### INSTRUCTIONS FOR THE TASK
Once the line with "Conformément au I" is found in the entries below, repeat it and each following line exactly, up to and including the line with "d'une habilitation en". Add no other lines.

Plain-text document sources
<<<<
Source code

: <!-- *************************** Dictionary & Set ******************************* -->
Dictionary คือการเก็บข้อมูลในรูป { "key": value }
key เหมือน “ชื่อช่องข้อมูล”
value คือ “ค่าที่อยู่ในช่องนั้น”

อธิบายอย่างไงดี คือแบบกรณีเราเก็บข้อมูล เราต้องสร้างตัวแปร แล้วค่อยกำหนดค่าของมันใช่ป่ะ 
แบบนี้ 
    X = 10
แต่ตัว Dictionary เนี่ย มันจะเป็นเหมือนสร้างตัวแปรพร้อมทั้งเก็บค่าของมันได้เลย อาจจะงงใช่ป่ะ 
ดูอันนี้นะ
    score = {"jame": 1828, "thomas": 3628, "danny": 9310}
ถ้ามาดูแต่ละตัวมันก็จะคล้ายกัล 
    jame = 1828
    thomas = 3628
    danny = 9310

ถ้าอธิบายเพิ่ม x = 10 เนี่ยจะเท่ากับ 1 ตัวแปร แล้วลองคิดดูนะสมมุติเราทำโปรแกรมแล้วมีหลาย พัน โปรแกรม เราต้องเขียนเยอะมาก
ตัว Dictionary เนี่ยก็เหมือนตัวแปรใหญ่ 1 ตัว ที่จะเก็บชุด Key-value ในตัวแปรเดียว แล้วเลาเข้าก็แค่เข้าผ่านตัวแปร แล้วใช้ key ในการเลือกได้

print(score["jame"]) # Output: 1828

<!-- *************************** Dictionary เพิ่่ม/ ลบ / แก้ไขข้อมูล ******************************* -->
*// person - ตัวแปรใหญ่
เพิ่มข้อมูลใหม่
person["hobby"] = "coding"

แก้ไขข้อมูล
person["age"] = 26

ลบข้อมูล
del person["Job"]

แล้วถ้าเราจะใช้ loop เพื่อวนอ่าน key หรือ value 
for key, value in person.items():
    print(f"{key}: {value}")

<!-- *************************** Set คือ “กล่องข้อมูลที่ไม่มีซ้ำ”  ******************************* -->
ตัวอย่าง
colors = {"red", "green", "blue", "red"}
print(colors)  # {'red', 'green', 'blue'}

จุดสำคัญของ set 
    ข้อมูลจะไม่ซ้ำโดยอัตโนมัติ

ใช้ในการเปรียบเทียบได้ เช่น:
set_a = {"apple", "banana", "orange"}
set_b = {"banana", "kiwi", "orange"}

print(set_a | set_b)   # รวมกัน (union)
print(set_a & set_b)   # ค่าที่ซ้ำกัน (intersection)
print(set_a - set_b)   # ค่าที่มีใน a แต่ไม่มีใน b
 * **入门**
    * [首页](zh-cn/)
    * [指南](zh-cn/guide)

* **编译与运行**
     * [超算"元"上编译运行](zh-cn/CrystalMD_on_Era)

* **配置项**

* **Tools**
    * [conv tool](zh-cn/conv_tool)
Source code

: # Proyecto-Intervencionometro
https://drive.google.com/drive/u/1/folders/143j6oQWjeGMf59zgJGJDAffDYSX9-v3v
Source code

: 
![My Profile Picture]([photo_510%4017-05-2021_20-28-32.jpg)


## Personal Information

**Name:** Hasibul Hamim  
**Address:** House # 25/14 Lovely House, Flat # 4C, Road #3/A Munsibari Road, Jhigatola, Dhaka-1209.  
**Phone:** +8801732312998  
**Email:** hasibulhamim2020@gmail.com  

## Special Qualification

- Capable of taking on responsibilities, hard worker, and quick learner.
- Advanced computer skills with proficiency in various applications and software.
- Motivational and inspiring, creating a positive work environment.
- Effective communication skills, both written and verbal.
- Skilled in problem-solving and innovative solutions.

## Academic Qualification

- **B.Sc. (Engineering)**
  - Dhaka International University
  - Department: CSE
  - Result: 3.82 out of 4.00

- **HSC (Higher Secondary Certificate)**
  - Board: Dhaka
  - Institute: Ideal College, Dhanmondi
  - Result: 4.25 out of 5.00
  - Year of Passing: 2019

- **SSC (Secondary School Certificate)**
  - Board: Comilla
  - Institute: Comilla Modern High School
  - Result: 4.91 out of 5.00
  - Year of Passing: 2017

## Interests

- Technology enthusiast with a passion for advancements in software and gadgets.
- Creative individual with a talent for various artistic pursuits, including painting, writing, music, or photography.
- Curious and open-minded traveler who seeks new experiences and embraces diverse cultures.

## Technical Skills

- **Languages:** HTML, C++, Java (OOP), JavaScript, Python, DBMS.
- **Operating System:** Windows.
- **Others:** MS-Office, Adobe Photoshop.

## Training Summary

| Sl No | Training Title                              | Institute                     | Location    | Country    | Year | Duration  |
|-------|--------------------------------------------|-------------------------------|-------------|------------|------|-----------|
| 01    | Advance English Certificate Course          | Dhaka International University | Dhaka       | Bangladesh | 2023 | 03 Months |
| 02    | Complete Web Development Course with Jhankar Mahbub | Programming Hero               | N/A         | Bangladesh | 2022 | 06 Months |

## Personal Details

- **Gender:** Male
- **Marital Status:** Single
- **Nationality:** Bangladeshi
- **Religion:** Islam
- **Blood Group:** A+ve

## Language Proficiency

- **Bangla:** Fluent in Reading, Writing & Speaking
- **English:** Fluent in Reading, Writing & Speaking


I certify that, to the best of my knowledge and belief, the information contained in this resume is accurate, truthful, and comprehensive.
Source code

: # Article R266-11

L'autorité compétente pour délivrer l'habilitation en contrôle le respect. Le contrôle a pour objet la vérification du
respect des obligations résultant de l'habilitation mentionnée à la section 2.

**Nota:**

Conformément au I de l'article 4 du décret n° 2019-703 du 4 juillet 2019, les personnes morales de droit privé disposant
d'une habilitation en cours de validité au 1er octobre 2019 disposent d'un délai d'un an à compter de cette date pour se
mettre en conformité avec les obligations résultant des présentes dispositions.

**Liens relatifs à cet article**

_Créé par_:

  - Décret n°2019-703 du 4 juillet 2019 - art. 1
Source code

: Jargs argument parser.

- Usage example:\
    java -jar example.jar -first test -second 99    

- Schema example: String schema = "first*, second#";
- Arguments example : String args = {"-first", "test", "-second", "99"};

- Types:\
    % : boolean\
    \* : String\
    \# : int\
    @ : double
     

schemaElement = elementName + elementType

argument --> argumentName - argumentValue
>>>>
### RESPONSE AREA
Conformément au I de l'article 4 du décret n° 2019-703 du 4 juillet 2019, les personnes morales de droit privé disposant
d'une habilitation en cours de validité au 1er octobre 2019 disposent d'un délai d'un an à compter de cette date pour se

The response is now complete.